*Problem statement*.
Entries follow. Give back exactly the lines starting at the one containing "Seasonal Affective Disorder (SAD), sometimes" and ending at the one containing "Managing SAD Effectively", and no other lines.
----------
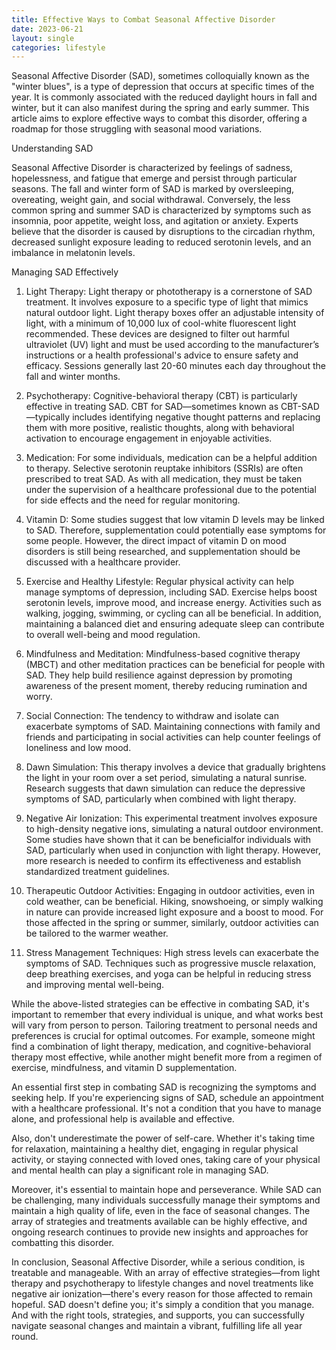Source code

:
```yaml
---
title: Effective Ways to Combat Seasonal Affective Disorder
date: 2023-06-21
layout: single
categories: lifestyle
---
```

Seasonal Affective Disorder (SAD), sometimes colloquially known as the "winter blues", is a type of depression that occurs at specific times of the year. It is commonly associated with the reduced daylight hours in fall and winter, but it can also manifest during the spring and early summer. This article aims to explore effective ways to combat this disorder, offering a roadmap for those struggling with seasonal mood variations.

Understanding SAD

Seasonal Affective Disorder is characterized by feelings of sadness, hopelessness, and fatigue that emerge and persist through particular seasons. The fall and winter form of SAD is marked by oversleeping, overeating, weight gain, and social withdrawal. Conversely, the less common spring and summer SAD is characterized by symptoms such as insomnia, poor appetite, weight loss, and agitation or anxiety. Experts believe that the disorder is caused by disruptions to the circadian rhythm, decreased sunlight exposure leading to reduced serotonin levels, and an imbalance in melatonin levels.

Managing SAD Effectively

1. Light Therapy: Light therapy or phototherapy is a cornerstone of SAD treatment. It involves exposure to a specific type of light that mimics natural outdoor light. Light therapy boxes offer an adjustable intensity of light, with a minimum of 10,000 lux of cool-white fluorescent light recommended. These devices are designed to filter out harmful ultraviolet (UV) light and must be used according to the manufacturer’s instructions or a health professional's advice to ensure safety and efficacy. Sessions generally last 20-60 minutes each day throughout the fall and winter months.

2. Psychotherapy: Cognitive-behavioral therapy (CBT) is particularly effective in treating SAD. CBT for SAD—sometimes known as CBT-SAD—typically includes identifying negative thought patterns and replacing them with more positive, realistic thoughts, along with behavioral activation to encourage engagement in enjoyable activities.

3. Medication: For some individuals, medication can be a helpful addition to therapy. Selective serotonin reuptake inhibitors (SSRIs) are often prescribed to treat SAD. As with all medication, they must be taken under the supervision of a healthcare professional due to the potential for side effects and the need for regular monitoring.

4. Vitamin D: Some studies suggest that low vitamin D levels may be linked to SAD. Therefore, supplementation could potentially ease symptoms for some people. However, the direct impact of vitamin D on mood disorders is still being researched, and supplementation should be discussed with a healthcare provider.

5. Exercise and Healthy Lifestyle: Regular physical activity can help manage symptoms of depression, including SAD. Exercise helps boost serotonin levels, improve mood, and increase energy. Activities such as walking, jogging, swimming, or cycling can all be beneficial. In addition, maintaining a balanced diet and ensuring adequate sleep can contribute to overall well-being and mood regulation.

6. Mindfulness and Meditation: Mindfulness-based cognitive therapy (MBCT) and other meditation practices can be beneficial for people with SAD. They help build resilience against depression by promoting awareness of the present moment, thereby reducing rumination and worry.

7. Social Connection: The tendency to withdraw and isolate can exacerbate symptoms of SAD. Maintaining connections with family and friends and participating in social activities can help counter feelings of loneliness and low mood.

8. Dawn Simulation: This therapy involves a device that gradually brightens the light in your room over a set period, simulating a natural sunrise. Research suggests that dawn simulation can reduce the depressive symptoms of SAD, particularly when combined with light therapy.

9. Negative Air Ionization: This experimental treatment involves exposure to high-density negative ions, simulating a natural outdoor environment. Some studies have shown that it can be beneficialfor individuals with SAD, particularly when used in conjunction with light therapy. However, more research is needed to confirm its effectiveness and establish standardized treatment guidelines.

10. Therapeutic Outdoor Activities: Engaging in outdoor activities, even in cold weather, can be beneficial. Hiking, snowshoeing, or simply walking in nature can provide increased light exposure and a boost to mood. For those affected in the spring or summer, similarly, outdoor activities can be tailored to the warmer weather.

11. Stress Management Techniques: High stress levels can exacerbate the symptoms of SAD. Techniques such as progressive muscle relaxation, deep breathing exercises, and yoga can be helpful in reducing stress and improving mental well-being.

While the above-listed strategies can be effective in combating SAD, it's important to remember that every individual is unique, and what works best will vary from person to person. Tailoring treatment to personal needs and preferences is crucial for optimal outcomes. For example, someone might find a combination of light therapy, medication, and cognitive-behavioral therapy most effective, while another might benefit more from a regimen of exercise, mindfulness, and vitamin D supplementation.

An essential first step in combating SAD is recognizing the symptoms and seeking help. If you're experiencing signs of SAD, schedule an appointment with a healthcare professional. It's not a condition that you have to manage alone, and professional help is available and effective.

Also, don't underestimate the power of self-care. Whether it's taking time for relaxation, maintaining a healthy diet, engaging in regular physical activity, or staying connected with loved ones, taking care of your physical and mental health can play a significant role in managing SAD.

Moreover, it's essential to maintain hope and perseverance. While SAD can be challenging, many individuals successfully manage their symptoms and maintain a high quality of life, even in the face of seasonal changes. The array of strategies and treatments available can be highly effective, and ongoing research continues to provide new insights and approaches for combatting this disorder.

In conclusion, Seasonal Affective Disorder, while a serious condition, is treatable and manageable. With an array of effective strategies—from light therapy and psychotherapy to lifestyle changes and novel treatments like negative air ionization—there's every reason for those affected to remain hopeful. SAD doesn't define you; it's simply a condition that you manage. And with the right tools, strategies, and supports, you can successfully navigate seasonal changes and maintain a vibrant, fulfilling life all year round.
----------
*Reply*.
Seasonal Affective Disorder (SAD), sometimes colloquially known as the "winter blues", is a type of depression that occurs at specific times of the year. It is commonly associated with the reduced daylight hours in fall and winter, but it can also manifest during the spring and early summer. This article aims to explore effective ways to combat this disorder, offering a roadmap for those struggling with seasonal mood variations.

Understanding SAD

Seasonal Affective Disorder is characterized by feelings of sadness, hopelessness, and fatigue that emerge and persist through particular seasons. The fall and winter form of SAD is marked by oversleeping, overeating, weight gain, and social withdrawal. Conversely, the less common spring and summer SAD is characterized by symptoms such as insomnia, poor appetite, weight loss, and agitation or anxiety. Experts believe that the disorder is caused by disruptions to the circadian rhythm, decreased sunlight exposure leading to reduced serotonin levels, and an imbalance in melatonin levels.

Managing SAD Effectively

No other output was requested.